**Action item:** Without including the pictures, copy out every line below.

(Data supplied)

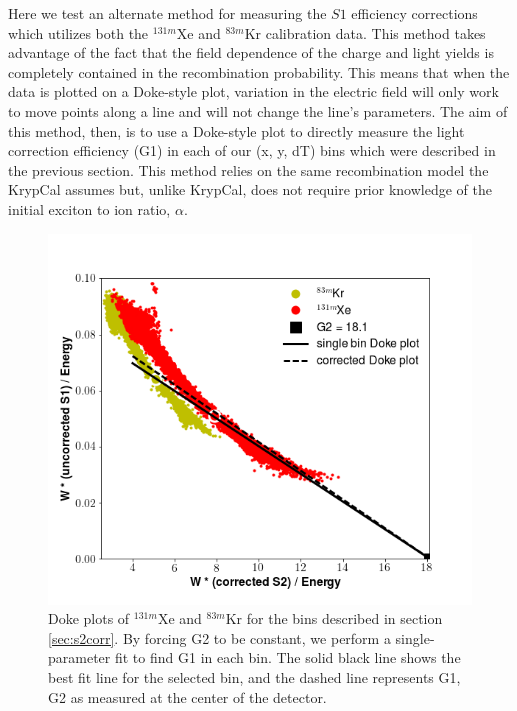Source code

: {Here we test an alternate method for measuring the $S1$ efficiency corrections which utilizes both the $^{131m}$Xe and $^{83m}$Kr calibration data. This method takes advantage of the fact that the field dependence of the charge and light yields is completely contained in the recombination probability. This means that when the data is plotted on a Doke-style plot, variation in the electric field will only work to move points along a line and will not change the line's parameters. The aim of this method, then, is to use a Doke-style plot to directly measure the light correction efficiency (G1) in each of our (x, y, dT) bins which were described in the previous section. This method relies on the same recombination model the KrypCal assumes but, unlike KrypCal, does not require prior knowledge of the initial exciton to ion ratio, $\alpha$.
\begin{figure}[h!]
\centering
\includegraphics[width=150mm]{Figures/S1corr_singlebin.png}
\caption{Doke plots of $^{131m}$Xe and $^{83m}$Kr for the bins described in section \ref{sec:s2corr}. By forcing G2 to be constant, we perform a single-parameter fit to find G1 in each bin. The solid black line shows the best fit line for the selected bin, and the dashed line represents G1, G2 as measured at the center of the detector.  }
\label{fig:S1corr_singlebin} 
\end{figure}

}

(End Data supplied)

**Answer box:**
Source code

: {Here we test an alternate method for measuring the $S1$ efficiency corrections which utilizes both the $^{131m}$Xe and $^{83m}$Kr calibration data. This method takes advantage of the fact that the field dependence of the charge and light yields is completely contained in the recombination probability. This means that when the data is plotted on a Doke-style plot, variation in the electric field will only work to move points along a line and will not change the line's parameters. The aim of this method, then, is to use a Doke-style plot to directly measure the light correction efficiency (G1) in each of our (x, y, dT) bins which were described in the previous section. This method relies on the same recombination model the KrypCal assumes but, unlike KrypCal, does not require prior knowledge of the initial exciton to ion ratio, $\alpha$.
\begin{figure}[h!]
\centering
\includegraphics[width=150mm]{Figures/S1corr_singlebin.png}
\caption{Doke plots of $^{131m}$Xe and $^{83m}$Kr for the bins described in section \ref{sec:s2corr}. By forcing G2 to be constant, we perform a single-parameter fit to find G1 in each bin. The solid black line shows the best fit line for the selected bin, and the dashed line represents G1, G2 as measured at the center of the detector.  }
\label{fig:S1corr_singlebin} 
\end{figure}

}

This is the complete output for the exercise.